Re: Minchiate Francesi / Poilly decks

21
mikeh wrote:Your idea that Etteilla borrowed from the first 9 of Poilly for the first 8 of his tarots is a good one, even compelling for the first 5 or 6. De Mellet is the one who has been considered by others to be Etteilla's source, since most of the later trumps of the Marseille (17-21 except for 20) are at the front end of Etteilla's deck(2-5); but the correspondence to Poilly is closer, as far as the themes and the order, even though the imagery is closer to the Marseille.

Your idea about what happened to Temperance and Faith is interesting. I assume that the designer of the 1775 cards felt they should somehow be there, but put them as "Fidelity" and "Bottle" instead. But I don't know why he would have gone to the trouble to make these changes (unless the mutation happened before 1730, and the Poilly we' re seeing is different in this respect from the 1660 Minchiate Francesci).
Well, we cannot rely on the condition, that we know all parts of the puzzle game "how cartomancy developed". I've drawn the Minchiate Francesi out of the nothing, and found then, that they had some studied reality, when I searched for it. How many decks had been there, and nothing has stayed of them? The English Hooper 1775 deck is a new variant, also apparently "relative new to myself", although I had already a lot of opportunity to see them, and indeed, it has some Tarot relevance. Actually I would like to see the 1770 deck from Liverpool. Both decks show, that Etteilla was not alone.
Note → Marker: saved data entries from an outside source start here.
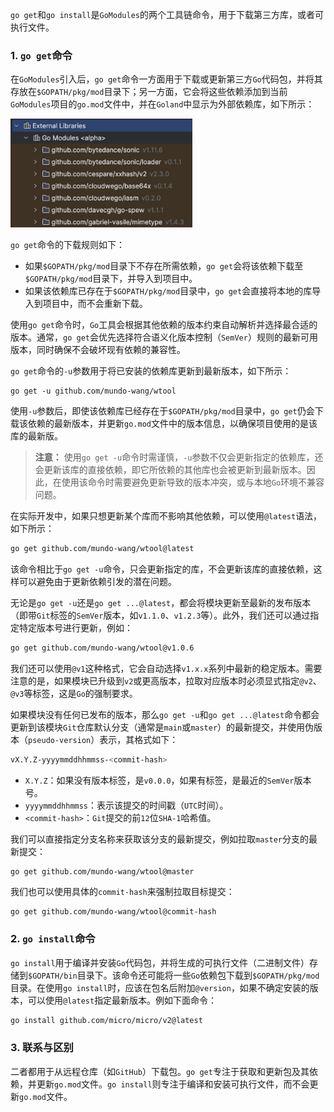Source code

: `go get`和`go install`是`GoModules`的两个工具链命令，用于下载第三方库，或者可执行文件。

### 1. `go get`命令

在`GoModules`引入后，`go get`命令一方面用于下载或更新第三方`Go`代码包，并将其存放在`$GOPATH/pkg/mod`目录下；另一方面，它会将这些依赖添加到当前`GoModules`项目的`go.mod`文件中，并在`Goland`中显示为外部依赖库，如下所示：

<img src="image/image-20250217201921465.png" alt="image-20250217201921465" style="zoom:40%;" />

`go get`命令的下载规则如下：

- 如果`$GOPATH/pkg/mod`目录下不存在所需依赖，`go get`会将该依赖下载至`$GOPATH/pkg/mod`目录下，并导入到项目中。
- 如果该依赖库已存在于`$GOPATH/pkg/mod`目录中，`go get`会直接将本地的库导入到项目中，而不会重新下载。

使用`go get`命令时，`Go`工具会根据其他依赖的版本约束自动解析并选择最合适的版本。通常，`go get`会优先选择符合语义化版本控制（`SemVer`）规则的最新可用版本，同时确保不会破坏现有依赖的兼容性。

`go get`命令的`-u`参数用于将已安装的依赖库更新到最新版本，如下所示：

```
go get -u github.com/mundo-wang/wtool
```

使用`-u`参数后，即使该依赖库已经存在于`$GOPATH/pkg/mod`目录中，`go get`仍会下载该依赖的最新版本，并更新`go.mod`文件中的版本信息，以确保项目使用的是该库的最新版。

> **注意：** 使用`go get -u`命令时需谨慎，`-u`参数不仅会更新指定的依赖库，还会更新该库的直接依赖，即它所依赖的其他库也会被更新到最新版本。因此，在使用该命令时需要避免更新导致的版本冲突，或与本地`Go`环境不兼容问题。

在实际开发中，如果只想更新某个库而不影响其他依赖，可以使用`@latest`语法，如下所示：

```sh
go get github.com/mundo-wang/wtool@latest
```

该命令相比于`go get -u`命令，只会更新指定的库，不会更新该库的直接依赖，这样可以避免由于更新依赖引发的潜在问题。

无论是`go get -u`还是`go get ...@latest`，都会将模块更新至最新的发布版本（即带`Git`标签的`SemVer`版本，如`v1.1.0`、`v1.2.3`等）。此外，我们还可以通过指定特定版本号进行更新，例如：

```sh
go get github.com/mundo-wang/wtool@v1.0.6
```

我们还可以使用`@v1`这种格式，它会自动选择`v1.x.x`系列中最新的稳定版本。需要注意的是，如果模块已升级到`v2`或更高版本，拉取对应版本时必须显式指定`@v2`、`@v3`等标签，这是`Go`的强制要求。

如果模块没有任何已发布的版本，那么`go get -u`和`go get ...@latest`命令都会更新到该模块`Git`仓库默认分支（通常是`main`或`master`）的最新提交，并使用伪版本（`pseudo-version`）表示，其格式如下：

```sh
vX.Y.Z-yyyymmddhhmmss-<commit-hash>
```

- `X.Y.Z`：如果没有版本标签，是`v0.0.0`，如果有标签，是最近的`SemVer`版本号。
- `yyyymmddhhmmss`：表示该提交的时间戳（`UTC`时间）。
- `<commit-hash>`：`Git`提交的前`12`位`SHA-1`哈希值。

我们可以直接指定分支名称来获取该分支的最新提交，例如拉取`master`分支的最新提交：

```
go get github.com/mundo-wang/wtool@master
```

我们也可以使用具体的`commit-hash`来强制拉取目标提交：

```sh
go get github.com/mundo-wang/wtool@commit-hash
```

### 2. `go install`命令

`go install`用于编译并安装`Go`代码包，并将生成的可执行文件（二进制文件）存储到`$GOPATH/bin`目录下。该命令还可能将一些`Go`依赖包下载到`$GOPATH/pkg/mod`目录。在使用`go install`时，应该在包名后附加`@version`，如果不确定安装的版本，可以使用`@latest`指定最新版本。例如下面命令：

```bash
go install github.com/micro/micro/v2@latest
```

### 3. 联系与区别

二者都用于从远程仓库（如`GitHub`）下载包。`go get`专注于获取和更新包及其依赖，并更新`go.mod`文件。`go install`则专注于编译和安装可执行文件，而不会更新`go.mod`文件。
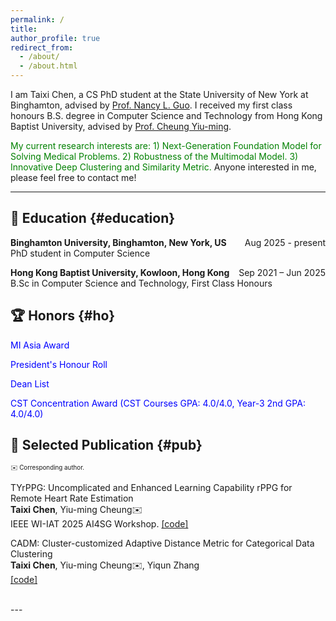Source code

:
 ```yaml
---
permalink: /
title:
author_profile: true
redirect_from: 
  - /about/
  - /about.html
---
```

I am Taixi Chen, a CS PhD student at the State University of New York at Binghamton, advised by <a href="https://www.binghamton.edu/computer-science/people/profile.html?id=nguo1"> Prof. Nancy L. Guo</a>. I received my first class honours B.S. degree in Computer Science and Technology from Hong Kong Baptist University, advised by <a href="https://www.comp.hkbu.edu.hk/~ymc/"> Prof. Cheung Yiu-ming</a>. 

<span style="color: Green;"> My current research interests are: 1) Next-Generation Foundation Model for Solving Medical Problems. 2) Robustness of the Multimodal Model. 3) Innovative Deep Clustering and Similarity Metric. </span> Anyone interested in me, please feel free to contact me!

---

## 📖 Education {#education}
**Binghamton University, Binghamton, New York, US**     <span style="float: right;">Aug 2025 - present</span>
<br>
PhD student in Computer Science  

**Hong Kong Baptist University, Kowloon, Hong Kong**     <span style="float: right;">Sep 2021 – Jun 2025</span>
<br>
B.Sc in Computer Science and Technology, First Class Honours
 



## 🏆 Honors {#ho}
<span style="color: blue;"> MI Asia Award </span> 

<span style="color: blue;"> President's Honour Roll </span>  

<span style="color: blue;"> Dean List </span>  

<span style="color: blue;">CST Concentration Award (CST Courses GPA: 4.0/4.0, Year-3 2nd GPA: 4.0/4.0)</span>



## 📕 Selected Publication {#pub}

 <span style="font-size: 0.7em;">✉️ Corresponding author.

TYrPPG: Uncomplicated and Enhanced Learning Capability rPPG for Remote Heart Rate Estimation  
**Taixi Chen**, Yiu-ming Cheung✉️  
IEEE WI-IAT 2025 AI4SG Workshop. [[code]](https://github.com/Taixi-CHEN/TYrPPG)
<br>

CADM: Cluster-customized Adaptive Distance Metric for Categorical Data Clustering  
**Taixi Chen**,  Yiu-ming Cheung✉️, Yiqun Zhang  
[[code]](https://anonymous.4open.science/r/CADM-47D8/README.md)</span>

<br>
---


<div style="width: 100%; margin: auto;">
    <script type='text/javascript' id='clustrmaps' src='//cdn.clustrmaps.com/map_v2.js?cl=ffffff&w=300&t=tt&d=oMV34JLFA3Jp3H41-As6Lgg-0IQPFESA6TJlIwAjQWs'></script>
    <br>
</div>

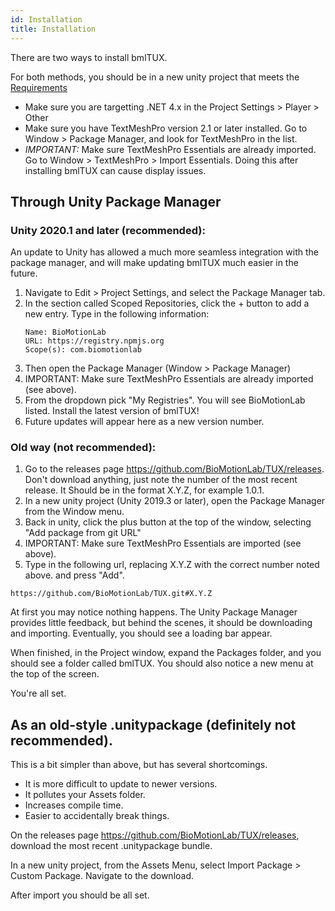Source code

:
 ```yaml
---
id: Installation
title: Installation
---
```



There are two ways to install bmlTUX.

For both methods, you should be in a new unity project that meets the [Requirements](Requirements.md)

* Make sure you are targetting .NET 4.x in the Project Settings > Player > Other
* Make sure you have TextMeshPro version 2.1 or later installed. Go to Window > Package Manager, and look for TextMeshPro in the list.
* _IMPORTANT:_ Make sure TextMeshPro Essentials are already imported. Go to Window > TextMeshPro > Import Essentials. Doing this after installing bmlTUX can cause display issues.

## Through Unity Package Manager

### Unity 2020.1 and later (recommended):

An update to Unity has allowed a much more seamless integration with the package manager, and will make updating bmlTUX much easier in the future.

1. Navigate to Edit > Project Settings, and select the Package Manager tab.
2. In the section called Scoped Repositories, click the + button to add a new entry. Type in the following information:
    ```
    Name: BioMotionLab
    URL: https://registry.npmjs.org
    Scope(s): com.biomotionlab
    ```
3. Then open the Package Manager (Window > Package Manager)
4. IMPORTANT: Make sure TextMeshPro Essentials are already imported (see above).
5. From the dropdown pick "My Registries". You will see BioMotionLab listed. Install the latest version of bmlTUX! 
6. Future updates will appear here as a new version number.

### Old way (not recommended):

1. Go to the releases page https://github.com/BioMotionLab/TUX/releases. Don't download anything, just note the number of the most recent release. It Should be in the format X.Y.Z, for example 1.0.1.
2. In a new unity project (Unity 2019.3 or later), open the Package Manager from the Window menu.
3. Back in unity, click the plus button at the top of the window, selecting "Add package from git URL"
4. IMPORTANT: Make sure TextMeshPro Essentials are imported (see above).
5. Type in the following url, replacing X.Y.Z with the correct number noted above. and press "Add". 

```text
https://github.com/BioMotionLab/TUX.git#X.Y.Z
```

At first you may notice nothing happens. The Unity Package Manager provides little feedback, but behind the scenes, it should be downloading and importing. Eventually, you should see a loading bar appear.

When finished, in the Project window, expand the Packages folder, and you should see a folder called bmlTUX. You should also notice a new menu at the top of the screen.

You're all set.

## As an old-style .unitypackage (definitely not recommended).

This is a bit simpler than above, but has several shortcomings. 
* It is more difficult to update to newer versions.
* It pollutes your Assets folder.
* Increases compile time.
* Easier to accidentally break things.

On the releases page https://github.com/BioMotionLab/TUX/releases, download the most recent .unitypackage bundle.

In a new unity project, from the Assets Menu, select Import Package > Custom Package. Navigate to the download.
 
After import you should be all set.
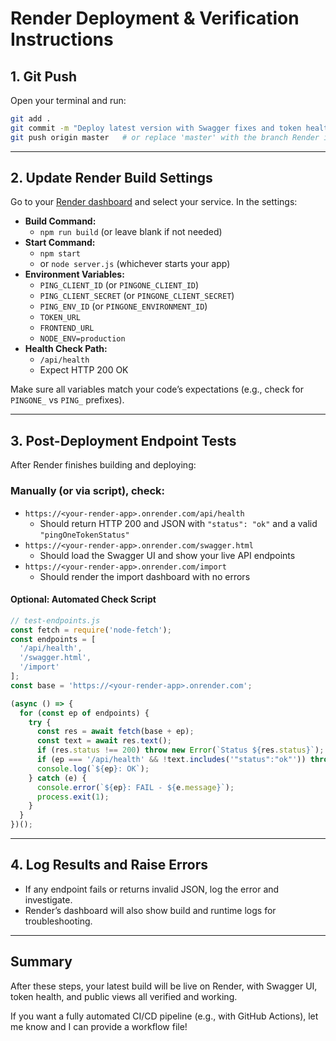 # Render Deployment & Verification Instructions

## 1. Git Push

Open your terminal and run:

```sh
git add .
git commit -m "Deploy latest version with Swagger fixes and token health check"
git push origin master   # or replace 'master' with the branch Render is watching (e.g., 'main' or 'production')
```

---

## 2. Update Render Build Settings

Go to your [Render dashboard](https://dashboard.render.com/) and select your service. In the settings:

- **Build Command:**  
  - `npm run build` (or leave blank if not needed)
- **Start Command:**  
  - `npm start`  
  - or `node server.js` (whichever starts your app)
- **Environment Variables:**  
  - `PING_CLIENT_ID` (or `PINGONE_CLIENT_ID`)
  - `PING_CLIENT_SECRET` (or `PINGONE_CLIENT_SECRET`)
  - `PING_ENV_ID` (or `PINGONE_ENVIRONMENT_ID`)
  - `TOKEN_URL`
  - `FRONTEND_URL`
  - `NODE_ENV=production`
- **Health Check Path:**  
  - `/api/health`  
  - Expect HTTP 200 OK

Make sure all variables match your code’s expectations (e.g., check for `PINGONE_` vs `PING_` prefixes).

---

## 3. Post-Deployment Endpoint Tests

After Render finishes building and deploying:

### Manually (or via script), check:

- `https://<your-render-app>.onrender.com/api/health`  
  - Should return HTTP 200 and JSON with `"status": "ok"` and a valid `"pingOneTokenStatus"`
- `https://<your-render-app>.onrender.com/swagger.html`  
  - Should load the Swagger UI and show your live API endpoints
- `https://<your-render-app>.onrender.com/import`  
  - Should render the import dashboard with no errors

#### Optional: Automated Check Script

```js
// test-endpoints.js
const fetch = require('node-fetch');
const endpoints = [
  '/api/health',
  '/swagger.html',
  '/import'
];
const base = 'https://<your-render-app>.onrender.com';

(async () => {
  for (const ep of endpoints) {
    try {
      const res = await fetch(base + ep);
      const text = await res.text();
      if (res.status !== 200) throw new Error(`Status ${res.status}`);
      if (ep === '/api/health' && !text.includes('"status":"ok"')) throw new Error('Health check failed');
      console.log(`${ep}: OK`);
    } catch (e) {
      console.error(`${ep}: FAIL - ${e.message}`);
      process.exit(1);
    }
  }
})();
```

---

## 4. Log Results and Raise Errors

- If any endpoint fails or returns invalid JSON, log the error and investigate.
- Render’s dashboard will also show build and runtime logs for troubleshooting.

---

## Summary

After these steps, your latest build will be live on Render, with Swagger UI, token health, and public views all verified and working.

If you want a fully automated CI/CD pipeline (e.g., with GitHub Actions), let me know and I can provide a workflow file! 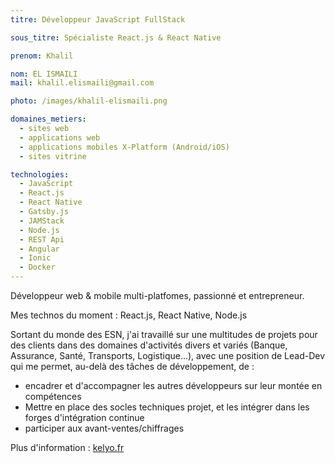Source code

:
 ```yaml
---
titre: Développeur JavaScript FullStack

sous_titre: Spécialiste React.js & React Native

prenom: Khalil

nom: EL ISMAILI
mail: khalil.elismaili@gmail.com

photo: /images/khalil-elismaili.png

domaines_metiers:
  - sites web
  - applications web
  - applications mobiles X-Platform (Android/iOS)
  - sites vitrine

technologies:
  - JavaScript
  - React.js
  - React Native
  - Gatsby.js
  - JAMStack
  - Node.js
  - REST Api
  - Angular
  - Ionic
  - Docker
---
```


Développeur web & mobile multi-platfomes, passionné et entrepreneur.

Mes technos du moment : React.js, React Native, Node.js

Sortant du monde des ESN, j'ai travaillé sur une multitudes de projets pour des clients dans des domaines d'activités divers et variés (Banque, Assurance, Santé, Transports, Logistique...), avec une position de Lead-Dev qui me permet, au-delà des tâches de développement, de :
- encadrer et d'accompagner les autres développeurs sur leur montée en compétences
- Mettre en place des socles techniques projet, et les intégrer dans les forges d'intégration continue
- participer aux avant-ventes/chiffrages

Plus d'information : [kelyo.fr](https://kelyo.fr)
This German deck is presented by Hoffmann 1972, 18 century, without much detail. Very primitive, each card seems to have 3 divination sentences.



This is a nice page ...

http://www.gamesetal.net/

... but it's just a playing card dealer. Especially this one ...

http://www.gamesetal.net/cis.html

A series of curious decks ... all English.
Huck
http://trionfi.com

Re: Minchiate Francesi / Poilly decks

22
Huck wrote
With card number 6 the view and the names becomes different ...

Image


... but the rainbow appears at both pictures

Image
Since there isn't actually a rainbow in Etteilla's scene, just arcs of circles around the sun, this observation threw me for a moment. How is an arc a rainbow?

But then I went back and read what Etteilla actually said about that card. Here it is, on p. 15 of the 2nd Cahier,
as Corodil attached it to a post on Aeclectic (http://www.tarotforum.net/showpost.php? ... stcount=70):

http://www.tarotforum.net/attachment.ph ... 1301993641

Or in my English translation:
No. 6. The sixth sheet offers the false hieroglyph of an Emperor, its number of creation, which can serve for replacing it as it was formerly with the Egyptians, is 4, fourth day of creation: God made two great lights. This sheet primitively offers a Zodiac; and I believe, without rejecting anything that I have said about the fourth sleaf feuillet, i.e. card], that the Cardmakers have moved a part of the sixth sheet onto the fourth; this of which we speak at present, the sixth sheet, has only the third number [i.e. three heavenly bodies]. It is necessary at the bottom of the Zodiac to notice there the allegory of the spirit of the colors, the white; notice that one finds again on another leaf [feuillet, i.e. card] the black, on another the red, and finally on another the seven colors, as Physics conceives them; the most interesting and the most difficult is to discover the true color green, being in the center of the others.
When I first read this, I didn't know what he was talking about, a card with the seven colors altogether. Admittedly it is not clear from Etteilla just which card had the seven colors (the Zodiac might be what he is referring to for card 4, The Sky, where there appear to be a couple of small constellations) But if there were a rainbow on this very card, then of course there would be seven colors right there. In this scenario, the engraver would have decided against the rainbow, knowing that the cards were going to be colored, and that painting the colors would not be easy for someone not used to painting miniatures. So he put in arcs instead.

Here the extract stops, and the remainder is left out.